The Maclaurin series for sin(x) is: sin(x) = x − x³/3! + x⁵/5! − x⁷/7! + ···
Term 1 (n = 0): x = 0.5
Term 2 (n = 1): −x³/6 = −(0.125)/6 = −0.020833…
Term 3 (n = 2): +x⁵/120 = +(0.03125)/120 = +0.000260…
Term 4 (n = 3): −x⁷/5040 = −(0.0078125)/5040 = −0.0000015…
Sum ≈ 0.479426
The exact value is sin(0.5) = 0.47942553…, so the absolute error with just 4 terms is approximately 2.0 × 10⁻⁸ — already accurate to 7 decimal places, illustrating the rapid convergence for small |x|.
Limitations & notes
Radius of convergence. Not all Taylor series converge for every x. The series for ln(1 + x) converges only for −1 < x ≤ 1, and arctan(x) converges only for |x| ≤ 1. Entering values outside the radius of convergence will produce increasingly inaccurate results as N grows, not better ones. Large x and slow convergence. Even within the radius, large |x| values require many more terms to achieve acceptable accuracy; computing eˣ at x = 10 with only 6 terms gives a poor approximation. Truncation vs. rounding error. In practice, floating-point arithmetic introduces rounding errors that grow when many nearly-equal terms are summed (catastrophic cancellation), which can limit achievable precision independently of series convergence. Fixed expansion point. This calculator always expands about a = 0 (Maclaurin series). For functions evaluated far from the origin, expanding about a closer centre point would converge faster, but this is not currently supported.
Frequently asked questions
What is the difference between a Taylor series and a Maclaurin series?
A Maclaurin series is simply a Taylor series centred at a = 0. Any Taylor series expanded about a different point a ≠ 0 uses powers of (x − a) instead of xⁿ. This calculator uses Maclaurin expansions for all supported functions, which is the most common form encountered in introductory calculus.

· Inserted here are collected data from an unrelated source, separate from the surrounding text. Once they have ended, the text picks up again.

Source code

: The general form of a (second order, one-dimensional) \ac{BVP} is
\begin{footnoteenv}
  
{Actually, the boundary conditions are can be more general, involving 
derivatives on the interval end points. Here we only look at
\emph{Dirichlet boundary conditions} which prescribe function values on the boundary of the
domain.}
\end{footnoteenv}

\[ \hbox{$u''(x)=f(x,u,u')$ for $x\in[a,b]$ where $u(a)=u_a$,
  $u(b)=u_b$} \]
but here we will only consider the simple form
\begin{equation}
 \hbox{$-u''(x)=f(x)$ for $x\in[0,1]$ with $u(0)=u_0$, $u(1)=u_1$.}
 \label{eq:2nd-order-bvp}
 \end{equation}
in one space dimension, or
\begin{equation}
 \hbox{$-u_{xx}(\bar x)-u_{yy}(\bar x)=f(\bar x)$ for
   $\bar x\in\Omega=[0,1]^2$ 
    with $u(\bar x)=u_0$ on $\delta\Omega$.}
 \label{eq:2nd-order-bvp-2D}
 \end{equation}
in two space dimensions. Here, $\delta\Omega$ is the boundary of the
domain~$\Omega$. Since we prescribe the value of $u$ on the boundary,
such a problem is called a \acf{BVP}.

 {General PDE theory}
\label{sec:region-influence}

How many terms do I need for accurate results?
The required number of terms depends on both the function and how far x is from the expansion centre. For |x| < 0.5, the sin, cos, and eˣ series typically achieve double-precision accuracy (about 15 significant figures) with 8–10 terms. For |x| close to 1, more terms may be needed, especially for ln(1 + x) and arctan(x).
Why does the absolute error sometimes increase when I add more terms?
This happens when x is outside or near the boundary of the series' radius of convergence, or when floating-point rounding errors accumulate faster than the series converges. For ln(1 + x) and arctan(x), keep |x| ≤ 1 to ensure convergence. For eˣ with large |x|, consider using the identity e^x = (e^(x/k))^k and computing the smaller expansion first.
What is the remainder (error) term in a Taylor series?
The Lagrange remainder R_N(x) = f^(N+1)(c)/(N+1)! · (x−a)^(N+1) for some c between a and x provides an upper bound on the truncation error. It guarantees that the true error is no larger than the maximum value of |f^(N+1)| on the interval multiplied by |x−a|^(N+1)/(N+1)!. This is the theoretical basis for the error values shown by this calculator.
Can I use this calculator for functions not listed, like tan(x) or 1/x?
Currently the calculator supports sin, cos, eˣ, ln(1+x), arctan, sinh, and cosh, which cover the most commonly needed expansions. Functions like tan(x) have more complex coefficient patterns and a limited radius of convergence (|x| < π/2), while 1/x is not analytic at 0 and requires expansion about a ≠ 0. These may be added in future updates.
Last updated: 2025-01-15 · Formula verified against primary sources.